§ Required action:
Which lines of the material contain the word "https"? Show each one.

§ Source data:
----------

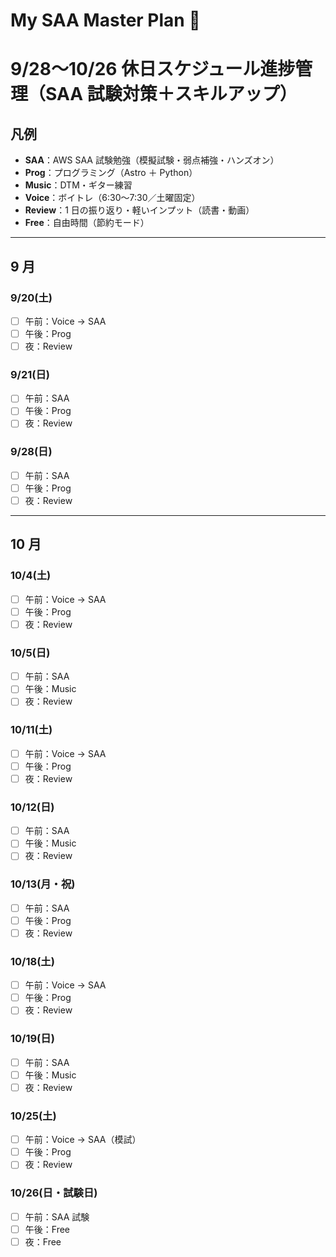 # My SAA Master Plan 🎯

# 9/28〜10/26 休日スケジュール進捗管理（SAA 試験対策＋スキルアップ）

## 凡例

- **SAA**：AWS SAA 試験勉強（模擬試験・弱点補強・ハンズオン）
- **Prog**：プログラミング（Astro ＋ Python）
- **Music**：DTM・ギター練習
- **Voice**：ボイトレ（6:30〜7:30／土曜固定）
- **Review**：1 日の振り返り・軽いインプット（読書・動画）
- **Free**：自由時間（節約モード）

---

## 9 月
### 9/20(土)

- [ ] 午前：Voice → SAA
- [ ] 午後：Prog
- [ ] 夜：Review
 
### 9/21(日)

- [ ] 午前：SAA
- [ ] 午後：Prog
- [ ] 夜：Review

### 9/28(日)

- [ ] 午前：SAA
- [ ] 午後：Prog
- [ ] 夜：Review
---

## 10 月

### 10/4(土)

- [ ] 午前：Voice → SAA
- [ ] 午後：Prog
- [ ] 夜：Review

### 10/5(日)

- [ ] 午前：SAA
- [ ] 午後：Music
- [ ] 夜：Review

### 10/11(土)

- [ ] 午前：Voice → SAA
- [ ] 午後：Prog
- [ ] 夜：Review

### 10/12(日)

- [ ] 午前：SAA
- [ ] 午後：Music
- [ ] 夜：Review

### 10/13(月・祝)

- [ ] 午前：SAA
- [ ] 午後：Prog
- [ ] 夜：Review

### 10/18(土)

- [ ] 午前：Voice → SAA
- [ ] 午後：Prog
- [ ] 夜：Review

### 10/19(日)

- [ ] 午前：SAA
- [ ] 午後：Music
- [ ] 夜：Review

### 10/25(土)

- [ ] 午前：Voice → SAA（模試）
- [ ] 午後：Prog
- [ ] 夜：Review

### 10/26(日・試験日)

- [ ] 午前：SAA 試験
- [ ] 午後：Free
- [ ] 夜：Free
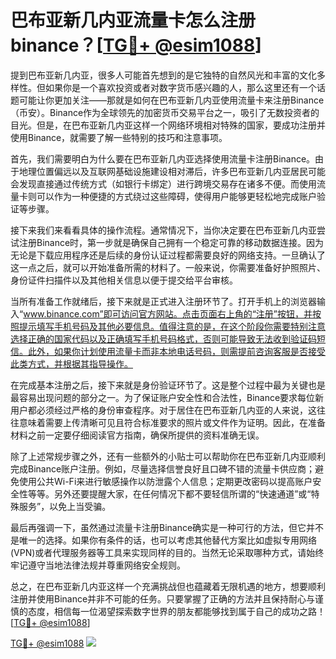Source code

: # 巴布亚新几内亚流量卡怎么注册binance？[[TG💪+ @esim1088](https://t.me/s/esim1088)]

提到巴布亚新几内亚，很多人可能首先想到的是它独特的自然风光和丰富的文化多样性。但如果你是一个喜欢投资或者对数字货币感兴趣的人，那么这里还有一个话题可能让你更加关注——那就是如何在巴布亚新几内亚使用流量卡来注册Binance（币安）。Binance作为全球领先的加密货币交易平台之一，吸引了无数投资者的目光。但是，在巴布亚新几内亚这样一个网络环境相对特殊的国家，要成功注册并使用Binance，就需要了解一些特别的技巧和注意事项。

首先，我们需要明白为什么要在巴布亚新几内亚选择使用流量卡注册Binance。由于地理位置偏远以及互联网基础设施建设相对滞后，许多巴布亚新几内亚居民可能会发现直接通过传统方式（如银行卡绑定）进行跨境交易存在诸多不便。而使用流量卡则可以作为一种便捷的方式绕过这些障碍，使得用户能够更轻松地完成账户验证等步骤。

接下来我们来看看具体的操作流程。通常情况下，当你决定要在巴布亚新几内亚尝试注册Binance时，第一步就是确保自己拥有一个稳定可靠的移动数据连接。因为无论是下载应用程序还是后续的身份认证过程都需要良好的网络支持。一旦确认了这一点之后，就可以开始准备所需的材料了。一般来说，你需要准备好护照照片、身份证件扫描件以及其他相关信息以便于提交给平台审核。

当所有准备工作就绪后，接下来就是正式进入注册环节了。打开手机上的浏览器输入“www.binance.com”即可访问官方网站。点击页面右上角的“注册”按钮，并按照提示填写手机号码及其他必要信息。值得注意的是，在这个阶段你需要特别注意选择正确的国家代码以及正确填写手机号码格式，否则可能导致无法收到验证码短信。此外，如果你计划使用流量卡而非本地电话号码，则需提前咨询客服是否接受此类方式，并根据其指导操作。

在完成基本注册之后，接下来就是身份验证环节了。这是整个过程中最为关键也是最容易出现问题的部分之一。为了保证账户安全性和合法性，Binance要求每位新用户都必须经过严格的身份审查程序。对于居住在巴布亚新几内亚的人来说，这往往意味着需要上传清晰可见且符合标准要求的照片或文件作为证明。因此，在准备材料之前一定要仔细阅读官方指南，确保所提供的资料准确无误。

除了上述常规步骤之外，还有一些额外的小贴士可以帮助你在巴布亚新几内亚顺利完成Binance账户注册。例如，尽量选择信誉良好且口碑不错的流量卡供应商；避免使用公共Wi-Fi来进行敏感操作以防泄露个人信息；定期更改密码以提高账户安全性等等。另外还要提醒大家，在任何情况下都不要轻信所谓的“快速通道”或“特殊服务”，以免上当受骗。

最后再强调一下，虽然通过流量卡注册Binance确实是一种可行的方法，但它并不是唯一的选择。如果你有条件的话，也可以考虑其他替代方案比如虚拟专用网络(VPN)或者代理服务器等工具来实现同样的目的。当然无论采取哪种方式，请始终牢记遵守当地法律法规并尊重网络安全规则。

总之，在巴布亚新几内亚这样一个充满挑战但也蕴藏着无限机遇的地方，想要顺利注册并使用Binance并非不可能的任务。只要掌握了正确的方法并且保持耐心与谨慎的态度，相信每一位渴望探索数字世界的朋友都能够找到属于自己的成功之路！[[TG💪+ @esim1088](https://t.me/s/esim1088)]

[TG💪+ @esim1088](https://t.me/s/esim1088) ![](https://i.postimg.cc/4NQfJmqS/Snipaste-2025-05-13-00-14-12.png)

----------

§ Task answer:
: # 巴布亚新几内亚流量卡怎么注册binance？[[TG💪+ @esim1088](https://t.me/s/esim1088)]
总之，在巴布亚新几内亚这样一个充满挑战但也蕴藏着无限机遇的地方，想要顺利注册并使用Binance并非不可能的任务。只要掌握了正确的方法并且保持耐心与谨慎的态度，相信每一位渴望探索数字世界的朋友都能够找到属于自己的成功之路！[[TG💪+ @esim1088](https://t.me/s/esim1088)]
[TG💪+ @esim1088](https://t.me/s/esim1088) ![](https://i.postimg.cc/4NQfJmqS/Snipaste-2025-05-13-00-14-12.png)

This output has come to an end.